When two submarine telecom cables in the Mediterranean were cut last Wednesday, the outage was attributed to a ship anchor that severed the cables. When a third cable cut in the region was reported on Friday, it raised suspicions that there might be more to the outages than coincidence.
"I'm a security guy, and hence suspicious by nature," Columbia computer science professor Steve Bellovin wrote on the NANOG (North American Network Operators Group) mailing list. "The old saying comes to mind: 'once is happenstance, twice is coincidence, but the third time is enemy action.'"
But list members who manage submarine fiber cables say such outages happen fairly often, but usually aren't noticed due to cable redundancy, which allows system operators to route around outages. "If you know the undersea cable industry, you know that several cables can be down at the same time without malice playing a role," wrote Rod Beck of Hibernia Atlantic, which operates a trans-Atlantic network. "It happens all the time. Terrorists are clearly looking for more high profile events than disrupting unmanned undersea cable systems. It doesn't make for great television shots ... It is really to get shots of an undersea severed cable."
But other theories have emerged that might explain the proximity of the Mediterranean cable cuts.

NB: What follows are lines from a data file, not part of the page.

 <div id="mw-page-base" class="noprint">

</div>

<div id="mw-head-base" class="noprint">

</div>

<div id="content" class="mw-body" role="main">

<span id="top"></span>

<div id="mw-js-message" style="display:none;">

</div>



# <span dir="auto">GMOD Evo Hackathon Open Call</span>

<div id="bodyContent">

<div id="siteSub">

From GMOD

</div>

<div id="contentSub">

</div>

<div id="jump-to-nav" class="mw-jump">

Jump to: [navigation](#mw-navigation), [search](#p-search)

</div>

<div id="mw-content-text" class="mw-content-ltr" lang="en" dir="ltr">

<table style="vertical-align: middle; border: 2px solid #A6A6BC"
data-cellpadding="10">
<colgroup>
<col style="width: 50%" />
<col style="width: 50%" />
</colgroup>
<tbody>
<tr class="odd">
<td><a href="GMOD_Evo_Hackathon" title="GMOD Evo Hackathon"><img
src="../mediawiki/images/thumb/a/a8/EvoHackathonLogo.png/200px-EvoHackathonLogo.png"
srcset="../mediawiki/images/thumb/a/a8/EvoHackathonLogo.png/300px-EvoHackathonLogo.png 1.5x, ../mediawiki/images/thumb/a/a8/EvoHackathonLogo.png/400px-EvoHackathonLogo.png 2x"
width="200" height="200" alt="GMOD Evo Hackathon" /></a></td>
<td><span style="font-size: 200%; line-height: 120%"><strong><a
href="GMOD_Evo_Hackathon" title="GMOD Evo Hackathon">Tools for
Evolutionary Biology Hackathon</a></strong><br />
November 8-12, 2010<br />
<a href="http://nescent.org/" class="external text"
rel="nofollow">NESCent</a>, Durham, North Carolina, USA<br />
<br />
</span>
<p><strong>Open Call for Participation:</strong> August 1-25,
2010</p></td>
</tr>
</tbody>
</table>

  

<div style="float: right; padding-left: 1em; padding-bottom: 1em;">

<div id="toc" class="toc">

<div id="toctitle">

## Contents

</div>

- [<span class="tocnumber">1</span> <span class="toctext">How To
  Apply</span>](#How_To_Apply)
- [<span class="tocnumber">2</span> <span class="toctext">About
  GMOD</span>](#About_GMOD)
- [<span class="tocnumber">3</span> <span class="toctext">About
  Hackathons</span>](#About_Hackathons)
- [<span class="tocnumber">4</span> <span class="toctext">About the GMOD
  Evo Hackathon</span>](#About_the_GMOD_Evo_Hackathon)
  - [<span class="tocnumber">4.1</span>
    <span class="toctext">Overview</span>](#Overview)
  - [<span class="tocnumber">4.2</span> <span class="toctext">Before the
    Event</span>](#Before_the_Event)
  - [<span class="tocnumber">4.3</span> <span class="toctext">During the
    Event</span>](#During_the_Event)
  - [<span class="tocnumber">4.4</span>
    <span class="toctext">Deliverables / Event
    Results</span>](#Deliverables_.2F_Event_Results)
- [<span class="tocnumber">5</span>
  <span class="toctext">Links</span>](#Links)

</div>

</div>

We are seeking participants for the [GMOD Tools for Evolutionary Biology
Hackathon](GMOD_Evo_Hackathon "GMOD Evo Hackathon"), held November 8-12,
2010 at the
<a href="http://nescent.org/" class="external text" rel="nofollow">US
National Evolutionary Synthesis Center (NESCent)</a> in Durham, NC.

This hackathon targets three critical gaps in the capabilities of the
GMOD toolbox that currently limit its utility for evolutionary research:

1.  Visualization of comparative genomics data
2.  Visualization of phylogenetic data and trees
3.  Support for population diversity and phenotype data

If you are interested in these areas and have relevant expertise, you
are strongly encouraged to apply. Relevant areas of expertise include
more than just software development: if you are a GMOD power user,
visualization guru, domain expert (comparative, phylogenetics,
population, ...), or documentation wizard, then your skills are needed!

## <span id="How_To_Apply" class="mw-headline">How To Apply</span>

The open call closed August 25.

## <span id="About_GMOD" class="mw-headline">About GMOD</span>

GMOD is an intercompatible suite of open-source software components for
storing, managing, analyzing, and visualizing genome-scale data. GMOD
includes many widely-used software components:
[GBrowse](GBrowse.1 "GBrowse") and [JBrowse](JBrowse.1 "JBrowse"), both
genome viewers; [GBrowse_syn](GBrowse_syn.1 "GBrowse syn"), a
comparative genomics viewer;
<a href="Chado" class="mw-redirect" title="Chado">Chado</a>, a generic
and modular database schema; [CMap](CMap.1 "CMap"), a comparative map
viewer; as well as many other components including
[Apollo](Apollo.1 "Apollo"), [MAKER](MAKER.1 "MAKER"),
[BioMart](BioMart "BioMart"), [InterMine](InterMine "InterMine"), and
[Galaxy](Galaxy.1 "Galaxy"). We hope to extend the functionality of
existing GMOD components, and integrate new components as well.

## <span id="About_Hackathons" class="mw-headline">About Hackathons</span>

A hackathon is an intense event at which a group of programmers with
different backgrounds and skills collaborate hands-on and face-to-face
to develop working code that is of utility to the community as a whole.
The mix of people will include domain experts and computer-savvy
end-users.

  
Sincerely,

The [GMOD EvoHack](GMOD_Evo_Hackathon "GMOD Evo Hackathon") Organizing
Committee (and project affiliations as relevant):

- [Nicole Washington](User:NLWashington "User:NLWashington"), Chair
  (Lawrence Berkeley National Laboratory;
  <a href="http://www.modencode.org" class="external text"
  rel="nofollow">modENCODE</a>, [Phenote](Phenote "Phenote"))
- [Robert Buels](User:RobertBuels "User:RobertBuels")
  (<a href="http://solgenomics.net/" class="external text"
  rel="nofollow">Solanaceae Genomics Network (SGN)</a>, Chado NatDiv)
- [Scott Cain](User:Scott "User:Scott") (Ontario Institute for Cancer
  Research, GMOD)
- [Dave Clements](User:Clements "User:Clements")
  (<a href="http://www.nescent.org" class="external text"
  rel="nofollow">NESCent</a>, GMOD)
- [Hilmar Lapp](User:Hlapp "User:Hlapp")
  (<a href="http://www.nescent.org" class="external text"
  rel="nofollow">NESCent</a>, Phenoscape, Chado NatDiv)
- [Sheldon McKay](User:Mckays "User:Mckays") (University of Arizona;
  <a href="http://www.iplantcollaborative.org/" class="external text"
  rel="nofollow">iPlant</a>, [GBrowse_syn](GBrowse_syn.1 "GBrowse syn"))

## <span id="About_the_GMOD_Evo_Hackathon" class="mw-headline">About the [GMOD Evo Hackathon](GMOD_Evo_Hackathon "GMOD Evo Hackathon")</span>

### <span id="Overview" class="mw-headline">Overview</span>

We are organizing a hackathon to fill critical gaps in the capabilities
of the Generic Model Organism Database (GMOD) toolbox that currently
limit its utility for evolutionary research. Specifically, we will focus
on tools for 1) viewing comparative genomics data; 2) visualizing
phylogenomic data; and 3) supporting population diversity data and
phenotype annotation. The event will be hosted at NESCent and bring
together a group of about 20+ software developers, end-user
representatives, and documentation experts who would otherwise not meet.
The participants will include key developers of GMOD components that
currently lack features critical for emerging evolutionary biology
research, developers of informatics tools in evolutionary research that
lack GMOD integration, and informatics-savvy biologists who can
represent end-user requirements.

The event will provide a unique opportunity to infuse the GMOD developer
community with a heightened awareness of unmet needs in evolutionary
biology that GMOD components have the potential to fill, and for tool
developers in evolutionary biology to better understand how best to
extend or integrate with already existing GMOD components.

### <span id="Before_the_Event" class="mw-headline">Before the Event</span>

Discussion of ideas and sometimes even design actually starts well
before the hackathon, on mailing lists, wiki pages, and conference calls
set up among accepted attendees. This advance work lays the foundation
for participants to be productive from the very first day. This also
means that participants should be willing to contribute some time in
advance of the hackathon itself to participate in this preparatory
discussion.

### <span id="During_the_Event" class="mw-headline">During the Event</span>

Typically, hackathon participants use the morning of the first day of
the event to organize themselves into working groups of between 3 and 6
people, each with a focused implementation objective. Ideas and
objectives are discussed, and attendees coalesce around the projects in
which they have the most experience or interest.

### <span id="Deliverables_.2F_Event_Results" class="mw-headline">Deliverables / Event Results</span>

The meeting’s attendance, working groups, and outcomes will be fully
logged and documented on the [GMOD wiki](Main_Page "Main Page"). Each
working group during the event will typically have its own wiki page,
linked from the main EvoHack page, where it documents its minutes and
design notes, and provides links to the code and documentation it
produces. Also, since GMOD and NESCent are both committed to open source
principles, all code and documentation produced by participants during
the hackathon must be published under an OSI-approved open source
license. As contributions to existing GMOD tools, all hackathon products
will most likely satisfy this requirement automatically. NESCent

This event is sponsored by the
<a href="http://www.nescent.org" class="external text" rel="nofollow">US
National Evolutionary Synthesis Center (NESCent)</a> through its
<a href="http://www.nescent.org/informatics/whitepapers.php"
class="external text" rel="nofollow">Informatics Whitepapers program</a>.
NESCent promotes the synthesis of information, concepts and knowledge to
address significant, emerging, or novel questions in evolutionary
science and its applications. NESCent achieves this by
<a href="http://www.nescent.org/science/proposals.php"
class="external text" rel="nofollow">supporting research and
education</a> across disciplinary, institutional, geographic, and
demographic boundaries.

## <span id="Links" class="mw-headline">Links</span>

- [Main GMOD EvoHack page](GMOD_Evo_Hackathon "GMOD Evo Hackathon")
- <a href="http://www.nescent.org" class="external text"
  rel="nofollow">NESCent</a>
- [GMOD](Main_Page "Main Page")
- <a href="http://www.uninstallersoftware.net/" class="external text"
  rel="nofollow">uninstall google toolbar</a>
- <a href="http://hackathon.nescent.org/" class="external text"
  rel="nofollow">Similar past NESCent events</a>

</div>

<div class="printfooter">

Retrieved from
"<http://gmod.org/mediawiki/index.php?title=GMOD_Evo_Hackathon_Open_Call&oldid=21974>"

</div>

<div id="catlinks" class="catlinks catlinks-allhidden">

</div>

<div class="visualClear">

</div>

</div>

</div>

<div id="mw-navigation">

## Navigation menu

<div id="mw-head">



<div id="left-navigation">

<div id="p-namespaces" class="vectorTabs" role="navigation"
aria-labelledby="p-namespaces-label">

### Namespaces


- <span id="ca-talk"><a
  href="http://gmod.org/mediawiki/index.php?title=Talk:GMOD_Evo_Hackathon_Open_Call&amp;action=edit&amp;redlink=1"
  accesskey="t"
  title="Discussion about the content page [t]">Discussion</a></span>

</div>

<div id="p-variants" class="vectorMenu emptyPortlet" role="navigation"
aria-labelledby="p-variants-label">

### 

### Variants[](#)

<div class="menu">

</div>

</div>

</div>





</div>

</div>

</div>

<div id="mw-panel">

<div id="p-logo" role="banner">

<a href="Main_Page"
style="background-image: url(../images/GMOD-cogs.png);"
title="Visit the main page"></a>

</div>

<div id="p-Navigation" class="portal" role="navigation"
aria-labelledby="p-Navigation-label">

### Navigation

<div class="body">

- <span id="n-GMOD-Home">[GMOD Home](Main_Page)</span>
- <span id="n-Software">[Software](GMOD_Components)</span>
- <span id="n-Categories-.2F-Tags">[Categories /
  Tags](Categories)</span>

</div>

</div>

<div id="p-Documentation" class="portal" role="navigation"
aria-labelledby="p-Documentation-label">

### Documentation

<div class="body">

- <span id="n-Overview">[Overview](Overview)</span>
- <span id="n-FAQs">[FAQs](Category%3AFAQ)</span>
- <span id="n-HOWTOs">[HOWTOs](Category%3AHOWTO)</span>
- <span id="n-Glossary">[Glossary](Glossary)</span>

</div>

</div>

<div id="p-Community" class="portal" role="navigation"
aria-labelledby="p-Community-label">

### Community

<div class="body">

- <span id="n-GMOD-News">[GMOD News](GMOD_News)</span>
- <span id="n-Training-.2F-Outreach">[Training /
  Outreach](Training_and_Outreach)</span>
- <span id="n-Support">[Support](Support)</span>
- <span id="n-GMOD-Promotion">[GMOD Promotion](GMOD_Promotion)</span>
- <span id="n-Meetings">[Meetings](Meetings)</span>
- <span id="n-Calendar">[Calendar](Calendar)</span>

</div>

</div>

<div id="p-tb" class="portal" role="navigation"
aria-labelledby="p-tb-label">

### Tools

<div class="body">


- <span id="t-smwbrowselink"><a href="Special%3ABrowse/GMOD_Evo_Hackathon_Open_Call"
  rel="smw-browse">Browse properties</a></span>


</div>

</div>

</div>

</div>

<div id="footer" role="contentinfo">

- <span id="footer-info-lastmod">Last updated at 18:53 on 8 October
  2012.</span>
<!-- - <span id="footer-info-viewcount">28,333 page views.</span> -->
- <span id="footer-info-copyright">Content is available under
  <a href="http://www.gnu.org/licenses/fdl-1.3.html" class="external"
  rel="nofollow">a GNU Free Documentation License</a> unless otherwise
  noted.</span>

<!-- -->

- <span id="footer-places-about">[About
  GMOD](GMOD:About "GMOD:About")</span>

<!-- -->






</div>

Jesse Robbins at O'Reilly Radar wonders if it was related to intelligence gathering. "It's no secret that governments tap undersea communications lines to install surveillance systems," Jesse writes. "One theory is that the cuts, reportedly caused by ships anchoring in rough seas, are actually a diversion to cover taps installed by a specially equipped submarine hundreds of miles away."
Robbins noted that the USS Jimmy Carter is among the submarines equipped with a Multi-Mission Platform (MMP) for use "as an underwater splicing chamber for tapping of undersea fiber optic cables." No details on whether tin-foil hats are required for these missions.